This story starts with a bell.
There’s also the slanting sun, and the hawks overhead. The rooster and the goat and the town and the mist and the church above the clouds. There’s the radio, with its message that chilled the boy to the bone.
It is April 1994. In Agabande, Rwanda, Pascal’s life is good. He has a friend called Henry who he loves to play with, a mother and father who love him. They are not wealthy, but there is food on the table and they work hard. His biggest problem is his pesky older brother, who shirks work whenever he can and plays tricks on Pascal too. But things have started to change. There is strange talk on the radio about ‘cockroaches’ and people around town are looking at each other strangely. The neighbours have left town without saying goodbye. Pascal’s parents tell him not to worry, but in one terrible night everything changes forever.

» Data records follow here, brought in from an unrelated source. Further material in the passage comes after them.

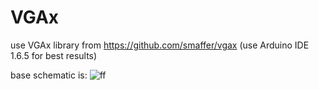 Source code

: # VGAx
use VGAx library from https://github.com/smaffer/vgax (use Arduino IDE 1.6.5 for best results)

base schematic is: 
![ff](https://github.com/smaffer/vgax/raw/master/docs/wire0.png)
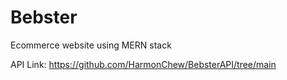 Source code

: # Bebster
Ecommerce website using MERN stack

API Link: https://github.com/HarmonChew/BebsterAPI/tree/main
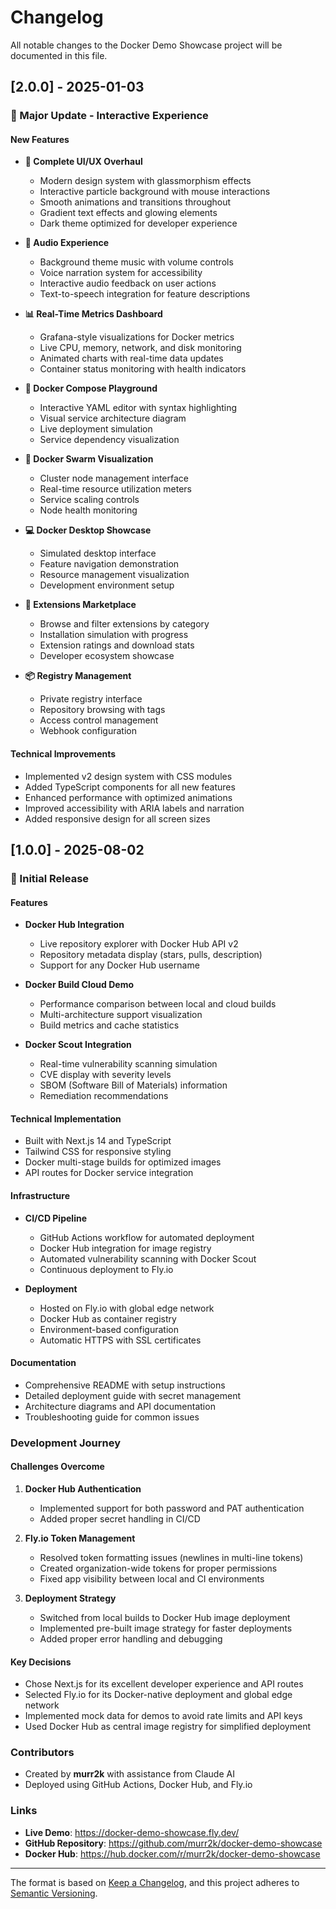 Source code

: # Changelog

All notable changes to the Docker Demo Showcase project will be documented in this file.

## [2.0.0] - 2025-01-03

### 🚀 Major Update - Interactive Experience

#### New Features
- **🎨 Complete UI/UX Overhaul**
  - Modern design system with glassmorphism effects
  - Interactive particle background with mouse interactions
  - Smooth animations and transitions throughout
  - Gradient text effects and glowing elements
  - Dark theme optimized for developer experience

- **🎵 Audio Experience**
  - Background theme music with volume controls
  - Voice narration system for accessibility
  - Interactive audio feedback on user actions
  - Text-to-speech integration for feature descriptions

- **📊 Real-Time Metrics Dashboard**
  - Grafana-style visualizations for Docker metrics
  - Live CPU, memory, network, and disk monitoring
  - Animated charts with real-time data updates
  - Container status monitoring with health indicators

- **🎼 Docker Compose Playground**
  - Interactive YAML editor with syntax highlighting
  - Visual service architecture diagram
  - Live deployment simulation
  - Service dependency visualization

- **🐝 Docker Swarm Visualization**
  - Cluster node management interface
  - Real-time resource utilization meters
  - Service scaling controls
  - Node health monitoring

- **💻 Docker Desktop Showcase**
  - Simulated desktop interface
  - Feature navigation demonstration
  - Resource management visualization
  - Development environment setup

- **🧩 Extensions Marketplace**
  - Browse and filter extensions by category
  - Installation simulation with progress
  - Extension ratings and download stats
  - Developer ecosystem showcase

- **📦 Registry Management**
  - Private registry interface
  - Repository browsing with tags
  - Access control management
  - Webhook configuration

#### Technical Improvements
- Implemented v2 design system with CSS modules
- Added TypeScript components for all new features
- Enhanced performance with optimized animations
- Improved accessibility with ARIA labels and narration
- Added responsive design for all screen sizes

## [1.0.0] - 2025-08-02

### 🎉 Initial Release

#### Features
- **Docker Hub Integration**
  - Live repository explorer with Docker Hub API v2
  - Repository metadata display (stars, pulls, description)
  - Support for any Docker Hub username

- **Docker Build Cloud Demo**
  - Performance comparison between local and cloud builds
  - Multi-architecture support visualization
  - Build metrics and cache statistics

- **Docker Scout Integration**
  - Real-time vulnerability scanning simulation
  - CVE display with severity levels
  - SBOM (Software Bill of Materials) information
  - Remediation recommendations

#### Technical Implementation
- Built with Next.js 14 and TypeScript
- Tailwind CSS for responsive styling
- Docker multi-stage builds for optimized images
- API routes for Docker service integration

#### Infrastructure
- **CI/CD Pipeline**
  - GitHub Actions workflow for automated deployment
  - Docker Hub integration for image registry
  - Automated vulnerability scanning with Docker Scout
  - Continuous deployment to Fly.io

- **Deployment**
  - Hosted on Fly.io with global edge network
  - Docker Hub as container registry
  - Environment-based configuration
  - Automatic HTTPS with SSL certificates

#### Documentation
- Comprehensive README with setup instructions
- Detailed deployment guide with secret management
- Architecture diagrams and API documentation
- Troubleshooting guide for common issues

### Development Journey

#### Challenges Overcome
1. **Docker Hub Authentication**
   - Implemented support for both password and PAT authentication
   - Added proper secret handling in CI/CD

2. **Fly.io Token Management**
   - Resolved token formatting issues (newlines in multi-line tokens)
   - Created organization-wide tokens for proper permissions
   - Fixed app visibility between local and CI environments

3. **Deployment Strategy**
   - Switched from local builds to Docker Hub image deployment
   - Implemented pre-built image strategy for faster deployments
   - Added proper error handling and debugging

#### Key Decisions
- Chose Next.js for its excellent developer experience and API routes
- Selected Fly.io for its Docker-native deployment and global edge network
- Implemented mock data for demos to avoid rate limits and API keys
- Used Docker Hub as central image registry for simplified deployment

### Contributors
- Created by **murr2k** with assistance from Claude AI
- Deployed using GitHub Actions, Docker Hub, and Fly.io

### Links
- **Live Demo**: https://docker-demo-showcase.fly.dev/
- **GitHub Repository**: https://github.com/murr2k/docker-demo-showcase
- **Docker Hub**: https://hub.docker.com/r/murr2k/docker-demo-showcase

---

The format is based on [Keep a Changelog](https://keepachangelog.com/en/1.0.0/),
and this project adheres to [Semantic Versioning](https://semver.org/spec/v2.0.0.html). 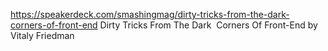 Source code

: <https://speakerdeck.com/smashingmag/dirty-tricks-from-the-dark-corners-of-front-end> Dirty Tricks From The Dark  Corners Of Front-End by Vitaly Friedman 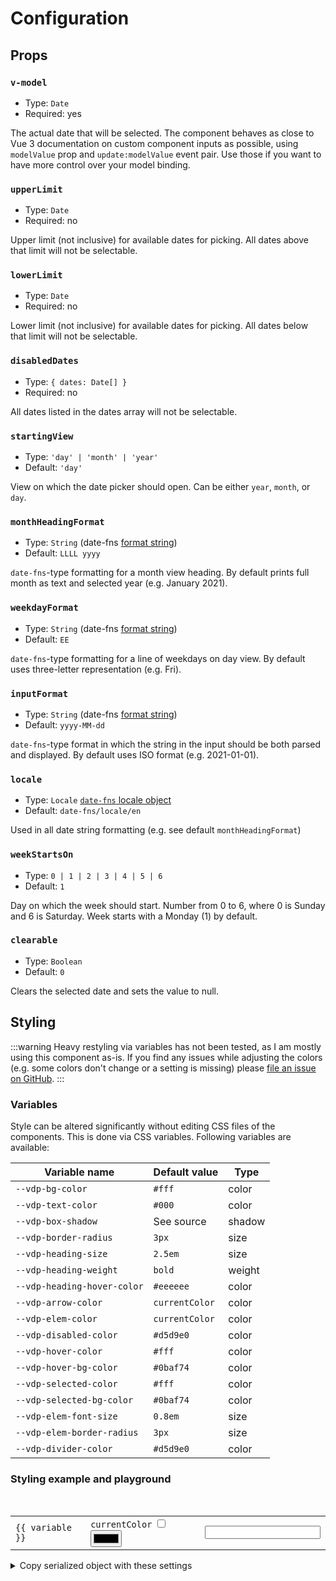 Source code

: # Configuration

## Props

### `v-model`
- Type: `Date`
- Required: yes

The actual date that will be selected. The component behaves as close to Vue 3 documentation on custom component inputs as possible, using `modelValue` prop and `update:modelValue` event pair. Use those if you want to have more control over your model binding.

### `upperLimit`

- Type: `Date`
- Required: no

Upper limit (not inclusive) for available dates for picking. All dates above that limit will not be selectable.

### `lowerLimit`

- Type: `Date`
- Required: no

Lower limit (not inclusive) for available dates for picking. All dates below that limit will not be selectable.

### `disabledDates`

- Type: `{ dates: Date[] }`
- Required: no

All dates listed in the dates array will not be selectable.

### `startingView`

- Type: `'day' | 'month' | 'year'`
- Default: `'day'`

View on which the date picker should open. Can be either `year`, `month`, or `day`.

### `monthHeadingFormat`

- Type: `String` (date-fns [format string](https://date-fns.org/docs/format))
- Default: `LLLL yyyy`

`date-fns`-type formatting for a month view heading. By default prints full month as text and selected year (e.g. January 2021).

### `weekdayFormat`

- Type: `String` (date-fns [format string](https://date-fns.org/docs/format))
- Default: `EE`

`date-fns`-type formatting for a line of weekdays on day view. By default uses three-letter representation (e.g. Fri).

### `inputFormat`

- Type: `String` (date-fns [format string](https://date-fns.org/docs/format))
- Default: `yyyy-MM-dd`

`date-fns`-type format in which the string in the input should be both parsed and displayed. By default uses ISO format (e.g. 2021-01-01).

### `locale`

- Type: `Locale` [`date-fns` locale object](https://date-fns.org/v2.16.1/docs/I18n#usage)
- Default: `date-fns/locale/en`

Used in all date string formatting (e.g. see default `monthHeadingFormat`)

### `weekStartsOn`

- Type: `0 | 1 | 2 | 3 | 4 | 5 | 6`
- Default: `1`

Day on which the week should start. Number from 0 to 6, where 0 is Sunday and 6 is Saturday. Week starts with a Monday (1) by default.

### `clearable`

- Type: `Boolean`
- Default: `0`

Clears the selected date and sets the value to null.

## Styling

:::warning
Heavy restyling via variables has not been tested, as I am mostly using this component as-is. If you find any issues while adjusting the colors (e.g. some colors don't change or a setting is missing) please [file an issue on GitHub](https://github.com/icehaunter/vue3-datepicker/issues).
:::

### Variables

Style can be altered significantly without editing CSS files of the components. This is done via CSS variables. Following variables are available:

| Variable name               | Default value  | Type   |
| --------------------------- | -------------- | ------ |
| `--vdp-bg-color`            | `#fff`         | color  |
| `--vdp-text-color`          | `#000`         | color  |
| `--vdp-box-shadow`          | See source     | shadow |
| `--vdp-border-radius`       | `3px`          | size   |
| `--vdp-heading-size`        | `2.5em`        | size   |
| `--vdp-heading-weight`      | `bold`         | weight |
| `--vdp-heading-hover-color` | `#eeeeee`      | color  |
| `--vdp-arrow-color`         | `currentColor` | color  |
| `--vdp-elem-color`          | `currentColor` | color  |
| `--vdp-disabled-color`      | `#d5d9e0`      | color  |
| `--vdp-hover-color`         | `#fff`         | color  |
| `--vdp-hover-bg-color`      | `#0baf74`      | color  |
| `--vdp-selected-color`      | `#fff`         | color  |
| `--vdp-selected-bg-color`   | `#0baf74`      | color  |
| `--vdp-elem-font-size`      | `0.8em`        | size   |
| `--vdp-elem-border-radius`  | `3px`          | size   |
| `--vdp-divider-color`       | `#d5d9e0`      | color  |

### Styling example and playground

<script setup>
import Datepicker from '../src/datepicker/Datepicker.vue'
import { ref, reactive, computed } from 'vue'
const picked = ref(new Date())

const variables = reactive({
  '--vdp-bg-color': { value: '#ffffff', type: 'color' },
  '--vdp-text-color': { value: '#000000', type: 'color' },
  '--vdp-box-shadow': { value: '0 4px 10px 0 rgba(128, 144, 160, 0.1), 0 0 1px 0 rgba(128, 144, 160, 0.81)', type: 'shadow' },
  '--vdp-border-radius': { value: '3px', type: 'size' },
  '--vdp-heading-size': { value: '2.5em', type: 'size' },
  '--vdp-heading-weight': { value: 'bold', type: 'weight' },
  '--vdp-heading-hover-color': { value: '#eeeeee', type: 'color' },
  '--vdp-arrow-color': { value: 'currentColor', type: 'color' },
  '--vdp-elem-color': { value: 'currentColor', type: 'color' },
  '--vdp-disabled-color': { value: '#d5d9e0', type: 'color' },
  '--vdp-hover-color': { value: '#ffffff', type: 'color' },
  '--vdp-hover-bg-color': { value: '#0baf74', type: 'color' },
  '--vdp-selected-color': { value: '#ffffff', type: 'color' },
  '--vdp-selected-bg-color': { value: '#0baf74', type: 'color' },
  '--vdp-elem-font-size': { value: '0.8em', type: 'size' },
  '--vdp-elem-border-radius': { value: '3px', type: 'size' },
  '--vdp-divider-color': { value: '#d5d9e0', type: 'color' },
})

const styleObj = computed(() =>
  Object.entries(variables)
    .map(([k, { value }]) => [k, value])
    .reduce((acc, [k, v]) => {
      acc[k] = v
      return acc
    }, {})
)
</script>

<br />
<datepicker :style="styleObj" v-model="picked" />

<table>
<tr v-for="(value, variable) in variables" :key="variable">
<td>
<code>{{ variable }}</code>
</td>
<td v-if="value.type === 'color'">
  <label><code>currentColor</code> <input type="checkbox" v-model="value.value" true-value="currentColor" false-value="#000000"></label>
  &nbsp;

  <input v-if="value.value !== 'currentColor'" type="color" v-model="value.value" />
</td>
<td v-else>
  <input type="text" v-model="value.value">
</td>
</tr>
</table>

<details>
  <summary>Copy serialized object with these settings</summary>
  
  <div class="language-json">
    <pre><code>{{ styleObj }}</code></pre>
  </div>
</details>
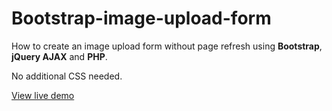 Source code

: # Bootstrap-image-upload-form
How to create an image upload form without page refresh using **Bootstrap**, **jQuery AJAX** and **PHP**.

No additional CSS needed.

[View live demo](http://shinworld.altervista.org/image-upload-form/)

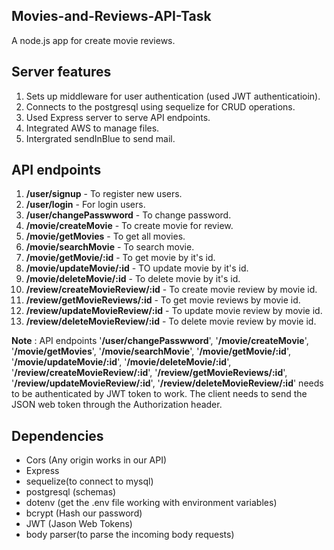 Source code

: ## Movies-and-Reviews-API-Task

A node.js app for create movie reviews.

## Server features

1. Sets up middleware for user authentication (used JWT authenticatioin).
2. Connects to the postgresql using sequelize for CRUD operations.
3. Used Express server to serve API endpoints.
4. Integrated AWS to manage files.
5. Intergrated sendInBlue to send mail.

## API endpoints


1. **/user/signup**  - To register new users.
2. **/user/login**  - For login users.
3. **/user/changePasswword**  - To change password.
4. **/movie/createMovie**  - To create movie for review.
5. **/movie/getMovies**  - To get all movies.
6. **/movie/searchMovie**  - To search movie.
7. **/movie/getMovie/:id**  - To get movie by it's id.
8. **/movie/updateMovie/:id**  - TO update movie by it's id.
9. **/movie/deleteMovie/:id**  - To delete movie by it's id.
10. **/review/createMovieReview/:id**  - To create movie review by movie id.
11. **/review/getMovieReviews/:id**  - To get movie reviews by movie id.
12. **/review/updateMovieReview/:id**  - To update movie review by movie id.
13. **/review/deleteMovieReview/:id**  - To delete movie review by movie id.

**Note** : API endpoints '**/user/changePasswword**', '**/movie/createMovie**', '**/movie/getMovies**', '**/movie/searchMovie**', '**/movie/getMovie/:id**', '**/movie/updateMovie/:id**', '**/movie/deleteMovie/:id**', '**/review/createMovieReview/:id**', '**/review/getMovieReviews/:id**', '**/review/updateMovieReview/:id**', '**/review/deleteMovieReview/:id**' needs to be authenticated by JWT token to work. The client needs to send the JSON web token through the Authorization header.

## Dependencies

* Cors (Any origin works in our API)
* Express
* sequelize(to connect to mysql)
* postgresql (schemas)
* dotenv (get the .env file working with environment variables)
* bcrypt (Hash our password) 
* JWT (Jason Web Tokens)
* body parser(to parse the incoming body requests)


 
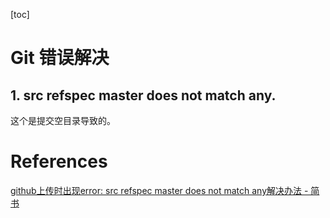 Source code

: 
[toc]

# Git 错误解决

## 1. src refspec master does not match any.

这个是提交空目录导致的。

# References
[github上传时出现error: src refspec master does not match any解决办法 - 简书](https://www.jianshu.com/p/8d26730386f3)
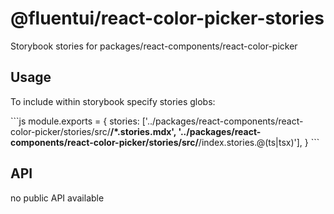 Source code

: # @fluentui/react-color-picker-stories

Storybook stories for packages/react-components/react-color-picker

## Usage

To include within storybook specify stories globs:

\`\`\`js
module.exports = {
stories: ['../packages/react-components/react-color-picker/stories/src/**/*.stories.mdx', '../packages/react-components/react-color-picker/stories/src/**/index.stories.@(ts|tsx)'],
}
\`\`\`

## API

no public API available
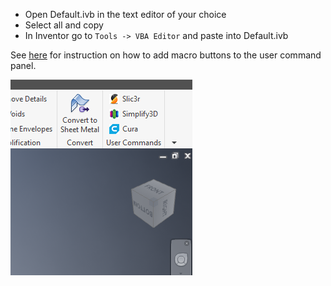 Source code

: 
* Open Default.ivb in the text editor of your choice
* Select all and copy
* In Inventor go to `Tools -> VBA Editor` and paste into Default.ivb

See [here](http://docs.autodesk.com/INVPRO/2010/ENU/Autodesk%20Inventor%202010%20Help/index.html?url=WS1a9193826455f5ff5f7e8f111d485187134b3-procedure3.htm,topicNumber=d0e58956) for instruction on how to add macro buttons to the user command panel.

![User commands](screenshot/panel.png)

One Thousand Hills tells the story of the terrible events of 1994, where eight hundred thousand Rwandans were slaughtered in just 100 days, and many more were forced to flee the country. Told in third person from the perspective of young Pascal, but broken with interviews between Pascal and a school counsellor five years after the events, the reader is given the opportunity to witness the trauma of the events and their long term aftermath.
Pascal’s experiences – and those of the people around him – are heart-breaking, and as a child character readers are given the opportunity to see the innocence of childhood being shockingly eroded. This is an important insight into both the events of Rwanda and to the experiences which bring refuges to our shores.